Título: Superman – O Filme (1978)
País: EUA, Reino Unido.
Duração: 2 horas e 25 minutos.
Direção: Richard Donner.
Elenco: Christopher Reeve, Marlon Brando, Gene Hackman, Ned Beatty, Jackie Cooper, Glenn Ford, Trevor Howard, Margot Kidder, Valerie Perrine, Maria Schell, Terence Stamp, Phyllis Thaxter e Susannah York.

Sinopse: Jor-El (Marlon Brando), um renomado cientista, prevê a destruição do seu planeta e alerta o governo, que não lhe dá credito.

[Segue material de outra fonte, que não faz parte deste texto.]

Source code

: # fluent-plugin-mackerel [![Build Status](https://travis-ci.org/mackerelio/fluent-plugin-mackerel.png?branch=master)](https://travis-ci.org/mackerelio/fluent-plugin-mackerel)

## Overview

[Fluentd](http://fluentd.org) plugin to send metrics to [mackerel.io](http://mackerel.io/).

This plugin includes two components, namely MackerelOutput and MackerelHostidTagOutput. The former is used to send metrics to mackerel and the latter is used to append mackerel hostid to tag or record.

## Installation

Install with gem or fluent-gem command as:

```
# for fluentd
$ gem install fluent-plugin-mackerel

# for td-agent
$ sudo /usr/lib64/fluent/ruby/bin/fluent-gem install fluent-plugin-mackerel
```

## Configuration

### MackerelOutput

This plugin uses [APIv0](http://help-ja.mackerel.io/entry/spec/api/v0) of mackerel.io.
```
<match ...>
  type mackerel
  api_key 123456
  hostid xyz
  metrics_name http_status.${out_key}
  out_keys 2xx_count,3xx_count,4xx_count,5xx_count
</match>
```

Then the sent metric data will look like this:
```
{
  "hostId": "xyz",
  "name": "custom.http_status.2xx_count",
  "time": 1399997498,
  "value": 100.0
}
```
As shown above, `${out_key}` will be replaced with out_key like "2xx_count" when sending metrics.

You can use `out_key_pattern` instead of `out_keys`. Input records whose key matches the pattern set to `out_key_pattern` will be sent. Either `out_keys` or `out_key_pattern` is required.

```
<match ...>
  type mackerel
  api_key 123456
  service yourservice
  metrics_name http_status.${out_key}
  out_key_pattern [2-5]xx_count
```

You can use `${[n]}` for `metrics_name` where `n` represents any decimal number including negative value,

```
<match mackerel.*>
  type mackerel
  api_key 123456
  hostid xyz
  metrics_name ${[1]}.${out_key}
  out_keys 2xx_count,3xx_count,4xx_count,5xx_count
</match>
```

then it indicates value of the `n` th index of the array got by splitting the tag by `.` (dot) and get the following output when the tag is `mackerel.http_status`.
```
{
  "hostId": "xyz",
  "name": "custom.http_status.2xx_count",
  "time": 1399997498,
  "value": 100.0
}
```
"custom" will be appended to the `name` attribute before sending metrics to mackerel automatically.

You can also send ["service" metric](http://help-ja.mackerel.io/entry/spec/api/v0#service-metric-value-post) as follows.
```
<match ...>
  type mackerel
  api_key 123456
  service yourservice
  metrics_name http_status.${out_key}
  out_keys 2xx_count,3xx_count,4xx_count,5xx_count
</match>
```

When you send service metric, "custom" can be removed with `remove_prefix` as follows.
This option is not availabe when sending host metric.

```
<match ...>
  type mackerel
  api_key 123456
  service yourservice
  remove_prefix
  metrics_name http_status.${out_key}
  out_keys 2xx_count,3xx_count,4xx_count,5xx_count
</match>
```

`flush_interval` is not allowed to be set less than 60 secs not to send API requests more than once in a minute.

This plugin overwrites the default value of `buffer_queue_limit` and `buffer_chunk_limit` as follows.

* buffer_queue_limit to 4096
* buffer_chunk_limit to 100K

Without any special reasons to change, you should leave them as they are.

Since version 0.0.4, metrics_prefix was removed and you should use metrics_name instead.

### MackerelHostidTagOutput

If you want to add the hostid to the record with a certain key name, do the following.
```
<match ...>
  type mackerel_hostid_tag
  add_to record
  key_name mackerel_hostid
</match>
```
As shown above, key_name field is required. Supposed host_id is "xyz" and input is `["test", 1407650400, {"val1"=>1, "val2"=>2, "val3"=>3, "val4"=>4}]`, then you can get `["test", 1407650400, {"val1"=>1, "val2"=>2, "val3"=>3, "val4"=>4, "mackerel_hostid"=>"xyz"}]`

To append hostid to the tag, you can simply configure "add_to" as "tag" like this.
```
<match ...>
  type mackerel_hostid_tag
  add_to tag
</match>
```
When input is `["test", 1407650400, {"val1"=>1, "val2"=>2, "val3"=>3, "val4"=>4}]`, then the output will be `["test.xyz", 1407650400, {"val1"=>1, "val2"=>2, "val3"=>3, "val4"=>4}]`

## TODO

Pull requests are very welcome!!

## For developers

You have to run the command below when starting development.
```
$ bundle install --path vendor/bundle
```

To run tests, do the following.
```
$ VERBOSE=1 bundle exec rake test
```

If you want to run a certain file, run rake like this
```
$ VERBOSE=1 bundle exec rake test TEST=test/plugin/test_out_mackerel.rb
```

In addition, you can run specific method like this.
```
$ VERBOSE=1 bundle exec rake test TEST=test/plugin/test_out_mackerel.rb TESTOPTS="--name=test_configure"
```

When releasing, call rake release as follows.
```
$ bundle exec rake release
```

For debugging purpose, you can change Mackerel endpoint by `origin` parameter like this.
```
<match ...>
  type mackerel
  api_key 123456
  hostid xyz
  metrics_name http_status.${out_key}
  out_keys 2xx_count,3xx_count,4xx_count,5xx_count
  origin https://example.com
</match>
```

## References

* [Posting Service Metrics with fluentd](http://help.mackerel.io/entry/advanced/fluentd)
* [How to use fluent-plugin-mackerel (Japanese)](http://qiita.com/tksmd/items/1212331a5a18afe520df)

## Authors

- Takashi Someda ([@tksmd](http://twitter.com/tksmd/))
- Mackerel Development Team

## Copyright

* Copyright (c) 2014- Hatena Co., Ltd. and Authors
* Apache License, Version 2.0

Assim, decide salvar seu filho, mandando-o para a Terra, onde terá superpoderes. Na Terra, ele usa o nome de Clark Kent (Christopher Reeve) e já adulto e trabalhando como repórter em um jornal, não demonstra ter superpoderes. Mas quando uma situação inesperada põe em risco a vida de Lois Lane (Margot Kidder), uma colega de trabalho, ele obrigado a se revelar para o público, ficando conhecido popularmente como Superman. Descontente com o surgimento de um super-herói na cidade, Lex Luthor (Gene Hackman), um gênio do mal, o obriga a se desdobrar para evitar a morte de milhões de pessoas.